Thursday night marked the 10th anniversary of the “Snow Bowl” What were your favorite memories?
@TomWatsonPats @Trags Watching Vinatieri's kick to tie game from stands, snowflakes, the kick so low, a bullet, never thought it would be good, bedlam!!
@KiashBaiby @Trags lol I was only 12 but mad coz he thought it was a fumble. When they reversed i started celebrating like i knew the game was ours. Lol
@BostonGal4Ever @Trags I was at that game. Remember it like yesterday. I felt like I was surrounded by more snow than fans. And the bitter cold. #TragsBag
@KvnLhy @Trags: So much - but mostly the emotions - all hope was lost and then after a loooong commercial break , elation!

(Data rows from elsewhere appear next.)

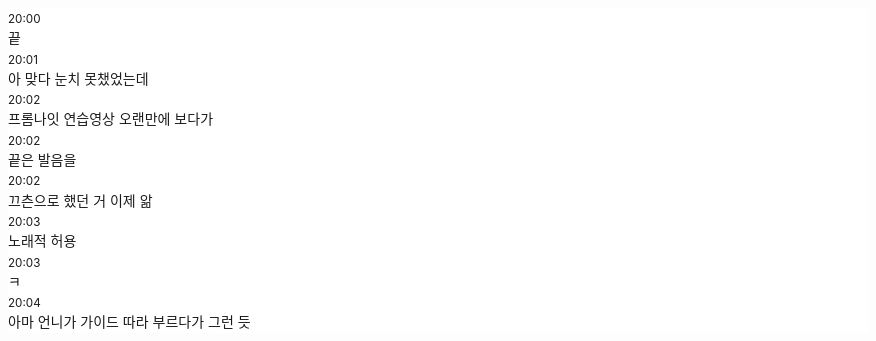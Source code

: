 <div class="message-date" markdown="1">
<small>20:00</small>
</div>
<div markdown="1">
끝
</div>
</div>
<div class="message" markdown="1">
<div class="message-date" markdown="1">
<small>20:01</small>
</div>
<div markdown="1">
아 맞다 눈치 못챘었는데
</div>
</div>
<div class="message" markdown="1">
<div class="message-date" markdown="1">
<small>20:02</small>
</div>
<div markdown="1">
프롬나잇 연습영상 오랜만에 보다가
</div>
</div>
<div class="message" markdown="1">
<div class="message-date" markdown="1">
<small>20:02</small>
</div>
<div markdown="1">
끝은 발음을
</div>
</div>
<div class="message" markdown="1">
<div class="message-date" markdown="1">
<small>20:02</small>
</div>
<div markdown="1">
끄츤으로 했던 거 이제 앎
</div>
</div>
<div class="message" markdown="1">
<div class="message-date" markdown="1">
<small>20:03</small>
</div>
<div markdown="1">
노래적 허용
</div>
</div>
<div class="message" markdown="1">
<div class="message-date" markdown="1">
<small>20:03</small>
</div>
<div markdown="1">
ㅋ
</div>
</div>
<div class="message" markdown="1">
<div class="message-date" markdown="1">
<small>20:04</small>
</div>
<div markdown="1">
아마 언니가 가이드 따라 부르다가 그런 듯
</div>
</div>
<div class="message" markdown="1">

Remember, every week, I take your comments, criticisms and concerns in the Trags Bag, letting you air it out on all things Boston sports.
Patriots 31, Ravens 24: Patriots will bottle up Ray Rice just enough, give up one or two long balls from Joe Flacco to Boldin and Smith but they’ll have more than enough answers in the form of Rob Gronkowski, Aaron Hernandez and Wes Welker, and oh yeah, Brady. Make those plans for Indy now, the Patriots are Super Bowl-bound.
Giants 21, 49ers 17: Like the Packers the week before, the Giants have been down this road before. They went to Candlestick in Jan. 1991 when Jim Burt fell on Joe Montana’s right elbow in the NFC title game and Matt Bahr nailed the game-winning field goal. These are two great defenses but the Giants clearly have the superior quarterback. They won’t need late heroics this time to set up a Super Bowl XLII rematch in Indy with the Patriots.